Men are 25% more likely to suffer strokes than women, yet 60% of deaths from stroke occur in women. Since women live longer, they are older on average when they have their strokes and thus more often killed. Some risk factors for stroke apply only to women. Primary among these are pregnancy, childbirth, menopause, and the treatment thereof (HRT).
Episodes of stroke and familial stroke have been reported from the 2nd millennium BC onward in ancient Mesopotamia and Persia. Hippocrates (460 to 370 BC) was first to describe the phenomenon of sudden paralysis that is often associated with ischemia. Apoplexy, from the Greek word meaning "struck down with violence", first appeared in Hippocratic writings to describe this phenomenon. The word stroke was used as a synonym for apoplectic seizure as early as 1599, and is a fairly literal translation of the Greek term.

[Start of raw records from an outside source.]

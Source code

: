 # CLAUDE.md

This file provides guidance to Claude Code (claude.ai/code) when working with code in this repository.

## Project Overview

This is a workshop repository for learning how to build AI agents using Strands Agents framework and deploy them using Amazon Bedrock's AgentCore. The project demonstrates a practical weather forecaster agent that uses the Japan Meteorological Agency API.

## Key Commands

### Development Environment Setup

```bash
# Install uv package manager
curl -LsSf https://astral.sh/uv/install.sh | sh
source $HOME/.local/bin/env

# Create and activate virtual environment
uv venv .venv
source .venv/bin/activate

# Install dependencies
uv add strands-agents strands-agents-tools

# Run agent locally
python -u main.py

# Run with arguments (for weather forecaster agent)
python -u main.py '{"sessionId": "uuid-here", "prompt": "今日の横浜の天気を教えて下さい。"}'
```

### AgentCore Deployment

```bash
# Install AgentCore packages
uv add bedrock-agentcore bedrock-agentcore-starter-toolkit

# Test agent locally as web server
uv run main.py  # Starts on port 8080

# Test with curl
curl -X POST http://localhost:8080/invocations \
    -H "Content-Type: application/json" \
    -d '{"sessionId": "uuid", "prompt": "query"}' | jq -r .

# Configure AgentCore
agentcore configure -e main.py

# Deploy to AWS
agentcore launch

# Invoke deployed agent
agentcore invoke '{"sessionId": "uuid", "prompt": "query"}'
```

In 1658, in his Apoplexia, Johann Jacob Wepfer (1620–1695) identified the cause of hemorrhagic stroke when he suggested that people who had died of apoplexy had bleeding in their brains. Wepfer also identified the main arteries supplying the brain, the vertebral and carotid arteries, and identified the cause of a type of ischemic stroke known as a cerebral infarction when he suggested that apoplexy might be caused by a blockage to those vessels. Rudolf Virchow first described the mechanism of thromboembolism as a major factor.

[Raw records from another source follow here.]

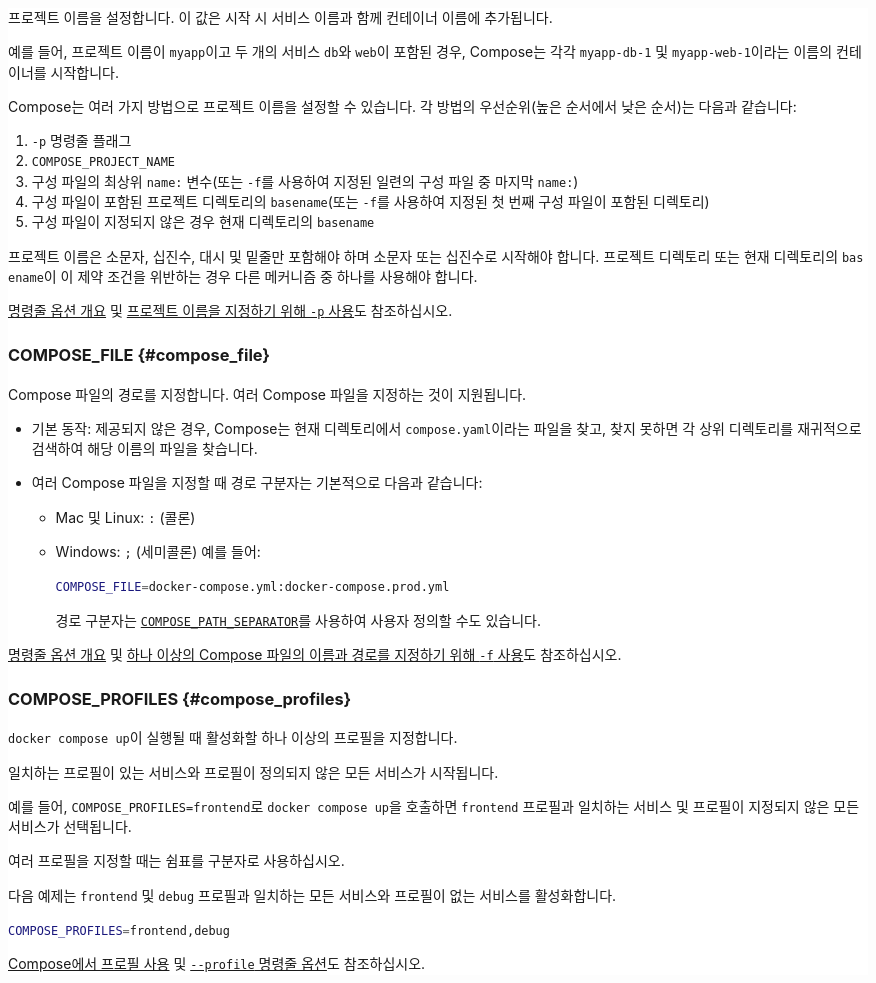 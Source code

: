 프로젝트 이름을 설정합니다. 이 값은 시작 시 서비스 이름과 함께 컨테이너 이름에 추가됩니다.

예를 들어, 프로젝트 이름이 `myapp`이고 두 개의 서비스 `db`와 `web`이 포함된 경우, Compose는 각각 `myapp-db-1` 및 `myapp-web-1`이라는 이름의 컨테이너를 시작합니다.

Compose는 여러 가지 방법으로 프로젝트 이름을 설정할 수 있습니다. 각 방법의 우선순위(높은 순서에서 낮은 순서)는 다음과 같습니다:

1. `-p` 명령줄 플래그
2. `COMPOSE_PROJECT_NAME`
3. 구성 파일의 최상위 `name:` 변수(또는 `-f`를 사용하여 지정된 일련의 구성 파일 중 마지막 `name:`)
4. 구성 파일이 포함된 프로젝트 디렉토리의 `basename`(또는 `-f`를 사용하여 지정된 첫 번째 구성 파일이 포함된 디렉토리)
5. 구성 파일이 지정되지 않은 경우 현재 디렉토리의 `basename`

프로젝트 이름은 소문자, 십진수, 대시 및 밑줄만 포함해야 하며 소문자 또는 십진수로 시작해야 합니다. 프로젝트 디렉토리 또는 현재 디렉토리의 `basename`이 이 제약 조건을 위반하는 경우 다른 메커니즘 중 하나를 사용해야 합니다.

[명령줄 옵션 개요](/reference/cli/docker/compose/_index.md#command-options-overview-and-help) 및 [프로젝트 이름을 지정하기 위해 `-p` 사용](/reference/cli/docker/compose/_index.md#use--p-to-specify-a-project-name)도 참조하십시오.

### COMPOSE_FILE {#compose_file}

Compose 파일의 경로를 지정합니다. 여러 Compose 파일을 지정하는 것이 지원됩니다.

- 기본 동작: 제공되지 않은 경우, Compose는 현재 디렉토리에서 `compose.yaml`이라는 파일을 찾고, 찾지 못하면 각 상위 디렉토리를 재귀적으로 검색하여 해당 이름의 파일을 찾습니다.
- 여러 Compose 파일을 지정할 때 경로 구분자는 기본적으로 다음과 같습니다:

  - Mac 및 Linux: `:` (콜론)
  - Windows: `;` (세미콜론)
    예를 들어:

    ```bash
    COMPOSE_FILE=docker-compose.yml:docker-compose.prod.yml
    ```

    경로 구분자는 [`COMPOSE_PATH_SEPARATOR`](#compose_path_separator)를 사용하여 사용자 정의할 수도 있습니다.

[명령줄 옵션 개요](/reference/cli/docker/compose/_index.md#command-options-overview-and-help) 및 [하나 이상의 Compose 파일의 이름과 경로를 지정하기 위해 `-f` 사용](/reference/cli/docker/compose/_index.md#use--f-to-specify-name-and-path-of-one-or-more-compose-files)도 참조하십시오.

### COMPOSE_PROFILES {#compose_profiles}

`docker compose up`이 실행될 때 활성화할 하나 이상의 프로필을 지정합니다.

일치하는 프로필이 있는 서비스와 프로필이 정의되지 않은 모든 서비스가 시작됩니다.

예를 들어, `COMPOSE_PROFILES=frontend`로 `docker compose up`을 호출하면 `frontend` 프로필과 일치하는 서비스 및 프로필이 지정되지 않은 모든 서비스가 선택됩니다.

여러 프로필을 지정할 때는 쉼표를 구분자로 사용하십시오.

다음 예제는 `frontend` 및 `debug` 프로필과 일치하는 모든 서비스와 프로필이 없는 서비스를 활성화합니다.

```bash
COMPOSE_PROFILES=frontend,debug
```

[Compose에서 프로필 사용](../profiles.md) 및 [`--profile` 명령줄 옵션](/reference/cli/docker/compose/_index.md#use---profile-to-specify-one-or-more-active-profiles)도 참조하십시오.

The term cerebrovascular accident was introduced in 1927, reflecting a "growing awareness and acceptance of vascular theories and (...) recognition of the consequences of a sudden disruption in the vascular supply of the brain". Its use is now discouraged by a number of neurology textbooks, reasoning that the connotation of fortuitousness carried by the word accident insufficiently highlights the modifiability of the underlying risk factors. Cerebrovascular insult may be used interchangeably.
The term brain attack was introduced for use to underline the acute nature of stroke according to the American Stroke Association, who since 1990 have used the term, and is used colloquially to refer to both ischemic as well as hemorrhagic stroke.

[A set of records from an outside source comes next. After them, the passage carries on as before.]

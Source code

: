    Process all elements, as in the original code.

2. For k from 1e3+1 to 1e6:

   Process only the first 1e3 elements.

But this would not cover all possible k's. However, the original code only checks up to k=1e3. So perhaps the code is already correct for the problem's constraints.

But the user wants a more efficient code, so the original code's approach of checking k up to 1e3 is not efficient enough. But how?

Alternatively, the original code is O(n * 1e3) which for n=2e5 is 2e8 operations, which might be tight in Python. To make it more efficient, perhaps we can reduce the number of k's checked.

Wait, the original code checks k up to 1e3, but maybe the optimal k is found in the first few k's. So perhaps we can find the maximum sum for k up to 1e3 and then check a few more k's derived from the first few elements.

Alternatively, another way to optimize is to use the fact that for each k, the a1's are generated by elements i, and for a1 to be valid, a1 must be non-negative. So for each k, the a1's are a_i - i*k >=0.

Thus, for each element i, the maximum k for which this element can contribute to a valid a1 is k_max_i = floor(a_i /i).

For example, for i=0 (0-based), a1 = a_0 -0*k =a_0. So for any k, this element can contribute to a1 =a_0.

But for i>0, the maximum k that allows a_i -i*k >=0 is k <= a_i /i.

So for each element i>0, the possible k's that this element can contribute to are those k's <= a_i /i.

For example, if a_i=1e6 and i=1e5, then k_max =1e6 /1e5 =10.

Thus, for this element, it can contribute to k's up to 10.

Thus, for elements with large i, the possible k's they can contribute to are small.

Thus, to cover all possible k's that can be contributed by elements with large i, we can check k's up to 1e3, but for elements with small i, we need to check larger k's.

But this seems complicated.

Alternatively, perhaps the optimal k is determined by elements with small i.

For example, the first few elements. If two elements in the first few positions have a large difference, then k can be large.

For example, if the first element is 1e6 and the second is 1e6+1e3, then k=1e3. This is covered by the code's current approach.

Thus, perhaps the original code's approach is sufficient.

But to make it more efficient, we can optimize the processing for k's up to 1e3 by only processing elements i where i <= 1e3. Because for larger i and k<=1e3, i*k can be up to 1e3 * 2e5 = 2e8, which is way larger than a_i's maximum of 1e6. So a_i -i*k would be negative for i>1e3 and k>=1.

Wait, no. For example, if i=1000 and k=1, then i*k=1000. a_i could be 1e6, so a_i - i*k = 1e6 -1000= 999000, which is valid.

Angioplasty and stenting have begun to be looked at as possible viable options in treatment of acute ischemic stroke. Intra-cranial stenting in symptomatic intracranial arterial stenosis, the rate of technical success (reduction to stenosis of <50%) ranged from 90-98%, and the rate of major peri-procedural complications ranged from 4-10%. The rates of restenosis and/or stroke following the treatment were also favorable. This data suggests that a randomized controlled trial is needed to more completely evaluate the possible therapeutic advantage of this preventative measure.
Removal of the clot may be attempted in those where it occurs within a large blood vessel and may be an option for those who either are not eligible for or do not improve with intravenous thrombolytics. Significant complications occur in about 7%.
Neuroprotective agents including antioxidants which combat reactive oxygen species, or inhibit programmed cell death, or inhibit excitatory neurotransmitters have been shown experimentally to reduce tissue injury caused by ischemia. Until recently, human clinical trials with neuroprotective agents have failed, with the probable exception of deep barbiturate-induced coma. Disufenton sodium, the disulfonyl derivative of the radical-scavenging phenylbutylnitrone, was reported to be neuroprotective. This agent is thought to work at the level of the blood vessel lining. However the favourable results evidenced from one large-scale trial were not reproduced in a second trial. So that the benefit of disufenton sodium is questionable.
Hyperbaric oxygen therapy has been studied as a possible protective measure, but as of 2014, while the benefits of this have not been ruled out, further research is said to be needed.